ARVO 2026: Retinal neuroprotective role of Cav1

In this brief research spotlight, Olawale Bankole, a graduate student in the Department of Biochemistry and Physiology at the University of Oklahoma Health Sciences Center, discusses his work on retinal inflammation and neuroprotection. He focuses on major blinding diseases such as glaucoma, age-related macular degeneration (AMD), and diabetic retinopathy, all of which are strongly driven by chronic inflammation in the retina. Bankole explains that while inflammatory responses are initially protective, uncontrolled or excessive inflammation becomes detrimental and accelerates disease progression.
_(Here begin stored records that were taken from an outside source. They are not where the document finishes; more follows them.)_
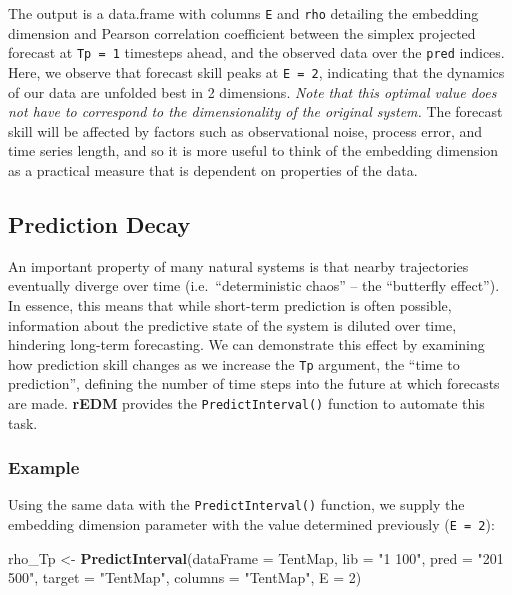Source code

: \documentclass[]{article}
\newenvironment{Shaded}{\begin{snugshade}}{\end{snugshade}}
\newcommand{\DataTypeTok}[1]{\textcolor[rgb]{0.13,0.29,0.53}{#1}}
\newcommand{\DecValTok}[1]{\textcolor[rgb]{0.00,0.00,0.81}{#1}}
\newcommand{\KeywordTok}[1]{\textcolor[rgb]{0.13,0.29,0.53}{\textbf{#1}}}
\newcommand{\NormalTok}[1]{#1}
\newcommand{\StringTok}[1]{\textcolor[rgb]{0.31,0.60,0.02}{#1}}
\begin{document}
The output is a data.frame with columns \texttt{E} and \texttt{rho}
detailing the embedding dimension and Pearson correlation coefficient
between the simplex projected forecast at \texttt{Tp\ =\ 1} timesteps
ahead, and the observed data over the \texttt{pred} indices. Here, we
observe that forecast skill peaks at \texttt{E\ =\ 2}, indicating that
the dynamics of our data are unfolded best in 2 dimensions. \emph{Note
that this optimal value does not have to correspond to the
dimensionality of the original system.} The forecast skill will be
affected by factors such as observational noise, process error, and time
series length, and so it is more useful to think of the embedding
dimension as a practical measure that is dependent on properties of the
data.

\hypertarget{prediction-decay}{%
\subsection{Prediction Decay}\label{prediction-decay}}

An important property of many natural systems is that nearby
trajectories eventually diverge over time (i.e.~``deterministic chaos''
-- the ``butterfly effect''). In essence, this means that while
short-term prediction is often possible, information about the
predictive state of the system is diluted over time, hindering long-term
forecasting. We can demonstrate this effect by examining how prediction
skill changes as we increase the \texttt{Tp} argument, the ``time to
prediction'', defining the number of time steps into the future at which
forecasts are made. \textbf{rEDM} provides the
\texttt{PredictInterval()} function to automate this task.

\hypertarget{example-1}{%
\subsubsection{Example}\label{example-1}}

Using the same data with the \texttt{PredictInterval()} function, we
supply the embedding dimension parameter with the value determined
previously (\texttt{E\ =\ 2}):

\begin{Shaded}
\begin{Highlighting}[]
\NormalTok{rho_Tp <-}\StringTok{ }\KeywordTok{PredictInterval}\NormalTok{(}\DataTypeTok{dataFrame =}\NormalTok{ TentMap, }\DataTypeTok{lib =} \StringTok{"1 100"}\NormalTok{, }\DataTypeTok{pred =} \StringTok{"201 500"}\NormalTok{, }\DataTypeTok{target =} \StringTok{"TentMap"}\NormalTok{, }
    \DataTypeTok{columns =} \StringTok{"TentMap"}\NormalTok{, }\DataTypeTok{E =} \DecValTok{2}\NormalTok{)}
\end{Highlighting}
\end{Shaded}
\end{document}
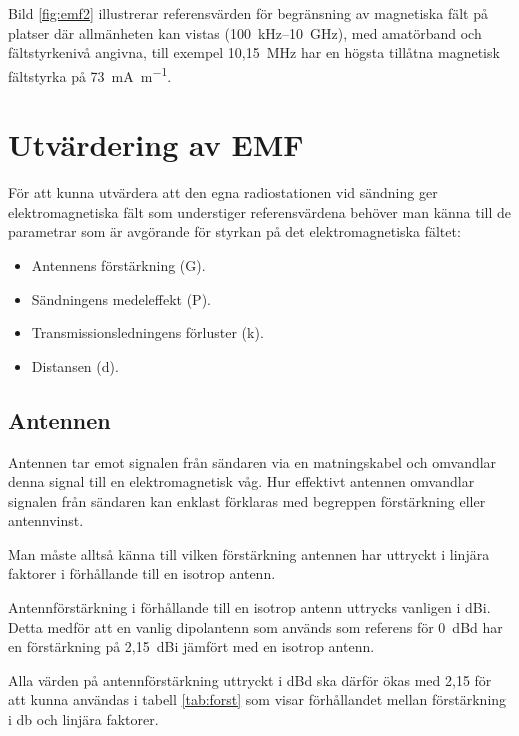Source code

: 
Bild \ref{fig:emf2} illustrerar referensvärden för begränsning av magnetiska
fält på platser där allmänheten kan vistas (100~kHz--10~GHz), med amatörband
och fältstyrkenivå angivna, till exempel 10,15~MHz har en högsta tillåtna
magnetisk fältstyrka på \SI{73}{\milli\ampere\per\metre}.

\section{Utvärdering av EMF}

För att kunna utvärdera att den egna radiostationen vid sändning ger
elektromagnetiska fält som understiger referensvärdena behöver man känna till
de parametrar som är avgörande för styrkan på det elektromagnetiska fältet:

\begin{itemize}
  \item Antennens förstärkning (G).
  \item Sändningens medeleffekt (P).
  \item Transmissionsledningens förluster (k).
  \item Distansen (d).
\end{itemize}

\subsection{Antennen}
Antennen tar emot signalen från sändaren via en matningskabel och
omvandlar denna signal till en elektromagnetisk våg.
Hur effektivt antennen omvandlar signalen från sändaren kan enklast förklaras
med begreppen förstärkning eller antennvinst.

Man måste alltså känna till vilken förstärkning antennen har uttryckt i linjära
faktorer i förhållande till en isotrop antenn.

Antennförstärkning i förhållande till en isotrop antenn uttrycks vanligen i dBi.
Detta medför att en vanlig dipolantenn som används som referens för 0~dBd har
en förstärkning på 2,15~dBi jämfört med en isotrop antenn.


Alla värden på antennförstärkning uttryckt i dBd ska därför ökas med 2,15 för
att kunna användas i tabell \ref{tab:forst} som visar förhållandet mellan
förstärkning i \si{\decibel} och linjära faktorer.

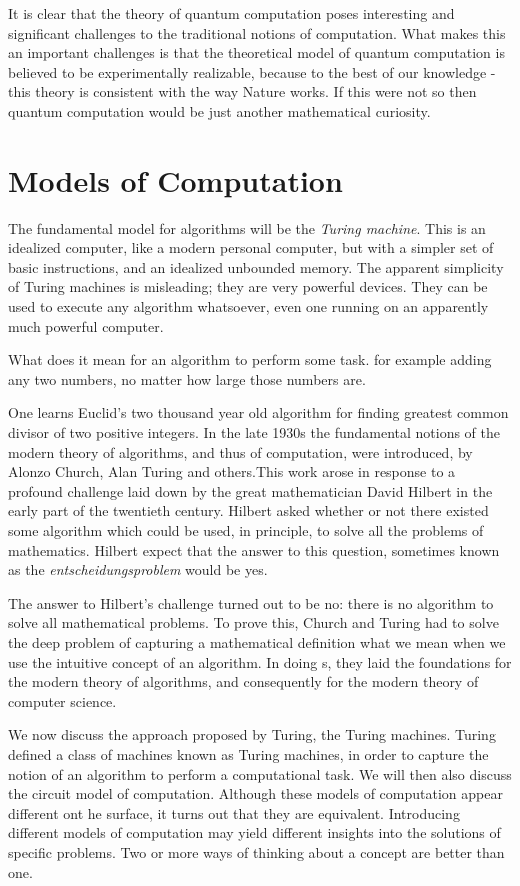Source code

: \documentclass[12pt, oneside]{book}
\theoremstyle{definition}
\theoremstyle{definition}
\theoremstyle{remark}
\begin{document}
It is clear that the theory of quantum computation poses interesting and significant challenges to the traditional notions of computation. What makes this an important challenges is that the theoretical model of quantum computation is believed to be experimentally realizable, because to the best of our knowledge - this theory is consistent with the way Nature works. If this were not so then quantum computation would be just another mathematical curiosity.

\section{Models of Computation}
The fundamental model for algorithms will be the \textit{Turing machine}. This is an idealized computer, like a modern personal computer, but with a simpler set of basic instructions, and an idealized unbounded memory. The apparent simplicity of Turing machines is misleading; they are very powerful devices. They can be used to execute any algorithm whatsoever, even one running on an apparently much powerful computer.

What does it mean for an algorithm to perform some task. for example adding any two numbers, no matter how large those numbers are.

One learns Euclid's two thousand year old algorithm for finding greatest common divisor of two positive integers. In the late 1930s the fundamental notions of the modern theory of algorithms, and thus of computation, were introduced, by Alonzo Church, Alan Turing and others.This work arose in response to a profound challenge laid down by the great mathematician David Hilbert in the early part of the twentieth century. Hilbert asked whether or not there existed some algorithm which could be used, in principle, to solve all the problems of mathematics. Hilbert expect that the answer to this question, sometimes known as the \textit{entscheidungsproblem} would be yes.

The answer to Hilbert's challenge turned out to be no: there is no algorithm to solve all mathematical problems. To prove this, Church and Turing had to solve the deep problem of capturing a mathematical definition what we mean when we use the intuitive concept of an algorithm. In doing s, they laid the foundations for the modern theory of algorithms, and consequently for the modern theory of computer science.

We now discuss the approach proposed by Turing, the Turing machines. Turing defined a class of machines known as Turing machines, in order to capture the notion of an algorithm to perform a computational task. We will then also discuss the circuit model of computation. Although these models of computation appear different ont he surface, it turns out that they are equivalent. Introducing different models of computation may yield different insights into the solutions of specific problems. Two or more ways of thinking about a concept are better than one.
\end{document}
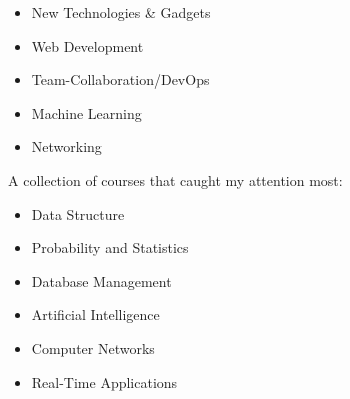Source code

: 






\begin{itemize}
\item{New Technologies \& Gadgets}
\item  Web Development
\item Team-Collaboration/DevOps
\item Machine Learning
\item Networking
\end{itemize}

A collection of courses that caught my attention most:
\begin{itemize}
\item Data Structure
\item Probability and Statistics
\item Database Management
\item Artificial Intelligence
\item Computer Networks
\item Real-Time Applications
\end{itemize}


\divider








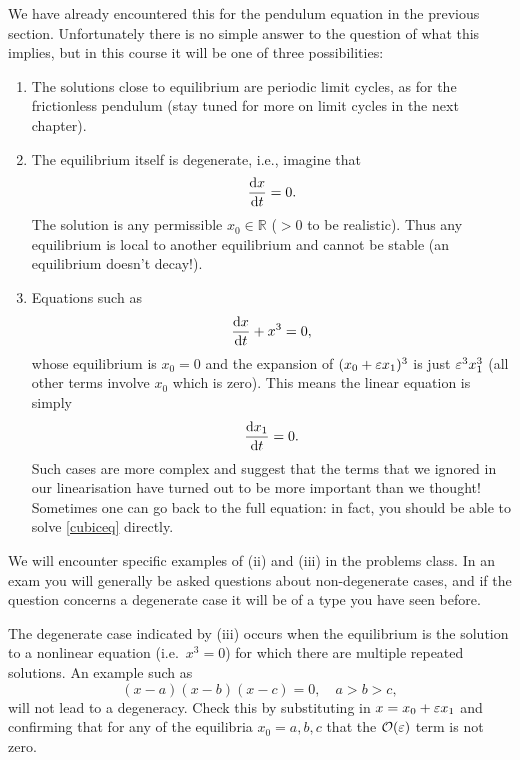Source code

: \documentclass[main.tex]{subfiles}
\begin{document}
We have already encountered this for the pendulum equation in the previous section. Unfortunately there is no simple answer to the question of what this implies, but in this course it will be one of three possibilities:
\begin{enumerate}[label=(\roman*)]
\item{The solutions close to equilibrium are periodic limit cycles, as for the frictionless pendulum (stay tuned for more on limit cycles in the next chapter).}
\item{The equilibrium itself is degenerate, i.e., imagine that
\begin{equation}
\fd{x}{t} =0.
\end{equation}
The solution is any permissible $x_0\in\mathbb{R}$ ($>0$ to be realistic). Thus any equilibrium is local to another equilibrium and cannot be stable (an equilibrium doesn't decay!).
}\item{Equations such as 
\begin{equation}
\label{cubiceq}
\fd{x}{t} + x^3 =0,
\end{equation}
whose  equilibrium is $x_0=0$ and the expansion of $(x_0+\varepsilon x_1)^3$ is just $\varepsilon^3 x_1^3$ (all other terms involve $x_0$ which is zero). This means the linear equation is simply
\begin{equation}
\fd{x_1}{t}=0.
\end{equation}
Such cases are more complex and suggest that the terms that we ignored in our linearisation have turned out to be more important than we thought! Sometimes one can go back to the full equation: in fact, you should be able to solve \cref{cubiceq} directly. 
}
\end{enumerate}
\begin{info}
	We will encounter specific examples of (ii) and (iii) in the problems class. In an exam you will generally be asked questions about non-degenerate cases, and if the question concerns a degenerate case it will be of a type you have seen before.
\end{info}

\begin{do-it-yourself}
The degenerate case indicated by (iii) occurs when the equilibrium is the solution to a nonlinear equation (i.e.\ $x^3=0$) for which there are multiple repeated solutions. An example such as
\begin{equation}
(x-a)(x-b)(x-c)=0,\quad a>b>c,
\end{equation}
will not lead to a degeneracy. Check this by substituting in $x = x_0 + \varepsilon x_1$ and confirming that for any of the equilibria  $x_0 = a, b, c$ that the $\mathcal{O}(\varepsilon)$ term is not zero.
\end{do-it-yourself}
\end{document}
His research centers on caveolin‑1, a membrane-associated protein expressed in many cell types that plays a key role in modulating inflammatory signaling. In the retina, Müller glial cells show unusually high levels of caveolin‑1, but in a non‑canonical configuration. Bankole’s group discovered that this is linked to the absence of a “sibling” structural protein, cavin‑1/PTRF, which is normally required to form proper caveolae domains in the plasma membrane.

By reintroducing cavin‑1 into these cells, the team can sequester caveolin‑1 into its appropriate membrane microdomains, thereby reducing its pro‑inflammatory activity. This strategy does not target a single receptor or pathway; instead, it acts at the level of the caveolar membrane platform that organizes multiple innate immune receptors. As a result, their approach is immune receptor–agnostic, enabling simultaneous down‑regulation of several inflammatory pathways at once. Bankole’s work highlights a promising avenue for broadly dampening retinal inflammation and potentially slowing the progression of multiple retinal degenerative diseases.